In the late 70s and early 80s, I was greatly influenced by the teachings of Arthur Lydiard which was the proponent for maximalist training philosophy. In my preparation for my 1st marathon race, I exposed myself to endurance runs with a daily menu of 10 kilometers and sometimes “double” the same distance for the day. In my weekend runs, my minimum distance then was 20 kilometers and a maximum run of 30 kilometers. Seldom did I do interval runs at the Oval Track but I improvised some running “burst” or fartlek sessions in my daily runs. Being young at the age of 30s gave me the strength to recover very fast in my running workouts. With this observation, the maximalist philosophy is more adept to the younger runners and this approach to training has a lot of potentials for the runner to improve greatly in his/her performance.
In the mid and late 90s, articles and personal experiences of older runners (40 years old and above) made way to the different runner’s magazines advocating that there is no need for too many kilometers/miles of running preparation in order to perform well in a road race. Experiments and studies had been made to elite runners as well as to the masters runners. Such studies resulted to almost the same results of performance for the athletes who are exposed to maximalist training philosophy. The minimalist practitioners had made their training more race-specific and with higher intensity of training as they have strictly followed some parameters or time/pace guidelines for a certain kind of running workout. This is where speed training and faster pace of workouts had been incorporated in their weekly training schedules. This kind of approach in training brought the importance of recovery to every runner. In my personal observation, this kind of training approach is highly recommended to runners or athletes who had been exposed to road races and intense training for a minimum of two years as running experience.
At my age of 58+ years old, I could hardly follow the teachings of the maximalist approach to training due to obvious reasons even though I have the time to run almost everyday. But I am still trying my best to find out the maximum of mileage I could do every week most especially now that I am preparing for another ultra mountain trail run next year. On the other hand, minimalist approach with higher intensity of training had given me positive results in my past marathon & ultramarathon races but I still have the feeling that I could still improve from my best PR times that I registered for the past 3 years. I know I could still improve in my future races using this training philosophy.

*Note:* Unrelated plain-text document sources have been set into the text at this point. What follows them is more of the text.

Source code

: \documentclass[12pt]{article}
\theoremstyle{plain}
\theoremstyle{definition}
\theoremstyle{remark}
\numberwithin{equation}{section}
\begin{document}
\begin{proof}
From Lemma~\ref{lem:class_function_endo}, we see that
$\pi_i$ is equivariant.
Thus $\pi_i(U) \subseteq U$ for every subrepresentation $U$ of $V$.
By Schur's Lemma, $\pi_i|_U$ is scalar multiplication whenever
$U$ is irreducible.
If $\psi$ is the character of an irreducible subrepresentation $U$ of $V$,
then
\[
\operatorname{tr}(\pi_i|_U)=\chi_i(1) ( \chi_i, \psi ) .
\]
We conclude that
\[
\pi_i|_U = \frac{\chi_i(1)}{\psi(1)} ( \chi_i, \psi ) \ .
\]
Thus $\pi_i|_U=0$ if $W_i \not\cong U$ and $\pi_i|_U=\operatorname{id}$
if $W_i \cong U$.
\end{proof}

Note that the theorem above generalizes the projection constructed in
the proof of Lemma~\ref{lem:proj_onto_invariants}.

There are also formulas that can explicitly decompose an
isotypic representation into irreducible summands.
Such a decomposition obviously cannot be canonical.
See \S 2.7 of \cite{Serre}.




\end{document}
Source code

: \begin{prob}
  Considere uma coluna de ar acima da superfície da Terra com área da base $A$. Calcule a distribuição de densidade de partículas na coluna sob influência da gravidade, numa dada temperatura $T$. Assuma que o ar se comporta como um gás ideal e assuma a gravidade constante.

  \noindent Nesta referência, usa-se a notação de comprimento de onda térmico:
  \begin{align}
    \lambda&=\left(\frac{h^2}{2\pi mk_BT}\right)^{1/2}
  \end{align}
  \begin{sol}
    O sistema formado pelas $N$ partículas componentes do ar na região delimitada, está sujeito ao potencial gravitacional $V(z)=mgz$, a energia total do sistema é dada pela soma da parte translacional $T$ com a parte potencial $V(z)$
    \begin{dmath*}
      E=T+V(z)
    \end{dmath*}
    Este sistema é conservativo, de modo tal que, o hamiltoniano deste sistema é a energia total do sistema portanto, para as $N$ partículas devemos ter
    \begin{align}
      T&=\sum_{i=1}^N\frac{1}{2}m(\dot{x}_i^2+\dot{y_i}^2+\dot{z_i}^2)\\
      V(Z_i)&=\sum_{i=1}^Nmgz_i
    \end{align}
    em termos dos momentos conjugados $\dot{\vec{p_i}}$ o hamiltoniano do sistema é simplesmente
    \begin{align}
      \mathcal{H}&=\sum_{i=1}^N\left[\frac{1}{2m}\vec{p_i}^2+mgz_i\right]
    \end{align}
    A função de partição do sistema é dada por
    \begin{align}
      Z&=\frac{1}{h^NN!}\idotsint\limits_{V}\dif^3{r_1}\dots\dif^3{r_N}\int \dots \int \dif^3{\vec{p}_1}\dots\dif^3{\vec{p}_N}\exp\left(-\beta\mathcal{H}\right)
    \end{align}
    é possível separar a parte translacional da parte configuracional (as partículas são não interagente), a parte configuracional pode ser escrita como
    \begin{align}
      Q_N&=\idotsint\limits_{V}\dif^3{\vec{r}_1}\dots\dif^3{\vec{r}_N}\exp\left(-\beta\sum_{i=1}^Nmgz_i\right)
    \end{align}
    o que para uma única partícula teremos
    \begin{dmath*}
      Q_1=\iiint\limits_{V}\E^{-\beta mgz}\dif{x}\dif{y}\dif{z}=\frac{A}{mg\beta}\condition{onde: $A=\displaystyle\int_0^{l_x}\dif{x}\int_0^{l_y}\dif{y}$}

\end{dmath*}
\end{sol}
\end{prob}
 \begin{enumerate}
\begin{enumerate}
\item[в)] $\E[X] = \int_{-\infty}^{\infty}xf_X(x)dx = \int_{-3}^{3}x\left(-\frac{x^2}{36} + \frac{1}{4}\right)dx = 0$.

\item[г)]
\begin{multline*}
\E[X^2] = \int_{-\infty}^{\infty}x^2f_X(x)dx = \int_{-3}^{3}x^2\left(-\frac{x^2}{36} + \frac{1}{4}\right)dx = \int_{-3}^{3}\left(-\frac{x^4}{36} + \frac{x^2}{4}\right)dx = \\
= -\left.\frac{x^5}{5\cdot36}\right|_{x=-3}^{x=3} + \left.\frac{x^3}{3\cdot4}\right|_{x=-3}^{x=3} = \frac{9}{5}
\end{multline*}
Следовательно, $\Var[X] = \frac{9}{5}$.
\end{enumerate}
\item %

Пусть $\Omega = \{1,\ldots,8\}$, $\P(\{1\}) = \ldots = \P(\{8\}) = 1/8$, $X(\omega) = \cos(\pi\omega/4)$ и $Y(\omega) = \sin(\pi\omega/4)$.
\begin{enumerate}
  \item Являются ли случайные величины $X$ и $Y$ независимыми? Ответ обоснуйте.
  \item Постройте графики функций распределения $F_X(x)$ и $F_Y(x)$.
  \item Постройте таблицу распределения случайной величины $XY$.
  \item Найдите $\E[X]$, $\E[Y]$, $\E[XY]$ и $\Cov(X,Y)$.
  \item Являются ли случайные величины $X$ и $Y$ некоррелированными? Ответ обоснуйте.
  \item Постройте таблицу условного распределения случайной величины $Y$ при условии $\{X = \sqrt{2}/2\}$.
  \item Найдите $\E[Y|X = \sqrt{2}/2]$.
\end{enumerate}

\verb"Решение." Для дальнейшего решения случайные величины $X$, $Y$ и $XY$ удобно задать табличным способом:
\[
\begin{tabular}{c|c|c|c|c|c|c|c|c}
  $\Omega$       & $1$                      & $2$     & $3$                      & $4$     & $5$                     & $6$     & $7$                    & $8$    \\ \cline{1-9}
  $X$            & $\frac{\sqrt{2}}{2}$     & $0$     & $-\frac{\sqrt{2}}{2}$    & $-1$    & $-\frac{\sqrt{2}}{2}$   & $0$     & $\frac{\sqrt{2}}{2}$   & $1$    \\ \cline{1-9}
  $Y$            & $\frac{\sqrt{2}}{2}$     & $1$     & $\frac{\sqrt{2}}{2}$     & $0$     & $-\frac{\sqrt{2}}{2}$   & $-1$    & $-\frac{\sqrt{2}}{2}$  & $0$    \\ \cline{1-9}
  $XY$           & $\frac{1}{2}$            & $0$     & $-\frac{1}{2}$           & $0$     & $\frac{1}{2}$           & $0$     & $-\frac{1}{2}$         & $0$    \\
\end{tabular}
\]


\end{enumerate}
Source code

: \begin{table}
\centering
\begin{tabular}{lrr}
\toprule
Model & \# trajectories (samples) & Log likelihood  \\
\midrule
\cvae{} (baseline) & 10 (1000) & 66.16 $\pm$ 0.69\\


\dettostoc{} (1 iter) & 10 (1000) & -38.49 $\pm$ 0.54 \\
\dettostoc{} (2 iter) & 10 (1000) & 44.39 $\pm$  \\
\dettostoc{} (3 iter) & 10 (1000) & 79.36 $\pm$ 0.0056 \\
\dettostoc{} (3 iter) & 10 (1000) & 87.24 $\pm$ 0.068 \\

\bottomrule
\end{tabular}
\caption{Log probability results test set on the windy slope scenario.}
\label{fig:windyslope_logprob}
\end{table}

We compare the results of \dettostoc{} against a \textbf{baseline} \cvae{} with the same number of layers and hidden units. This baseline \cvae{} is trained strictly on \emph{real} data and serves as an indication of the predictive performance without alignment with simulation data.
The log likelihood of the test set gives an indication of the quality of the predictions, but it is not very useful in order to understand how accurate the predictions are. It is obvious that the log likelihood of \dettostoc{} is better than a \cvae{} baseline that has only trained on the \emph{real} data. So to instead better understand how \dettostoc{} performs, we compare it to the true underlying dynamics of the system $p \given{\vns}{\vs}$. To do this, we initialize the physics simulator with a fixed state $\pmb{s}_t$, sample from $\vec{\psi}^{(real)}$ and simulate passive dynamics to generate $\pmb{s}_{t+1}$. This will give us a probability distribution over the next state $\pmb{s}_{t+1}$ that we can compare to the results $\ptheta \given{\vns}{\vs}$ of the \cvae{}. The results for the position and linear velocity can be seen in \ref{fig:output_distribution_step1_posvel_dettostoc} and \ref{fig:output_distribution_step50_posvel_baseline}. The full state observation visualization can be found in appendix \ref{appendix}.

Considering “running as an experiment of one”, I could not recommend which one is fitted to your attitude/personality and personal lifestyle if you want to develop your potentials in running. However, you must possess the following qualities in order to improve in your running—discipline, patience, focus, and “warrior” attitude. Your training plans and programs are useless if you do not have these basic qualities.
Minimalist or Maximalist? It’s your choice!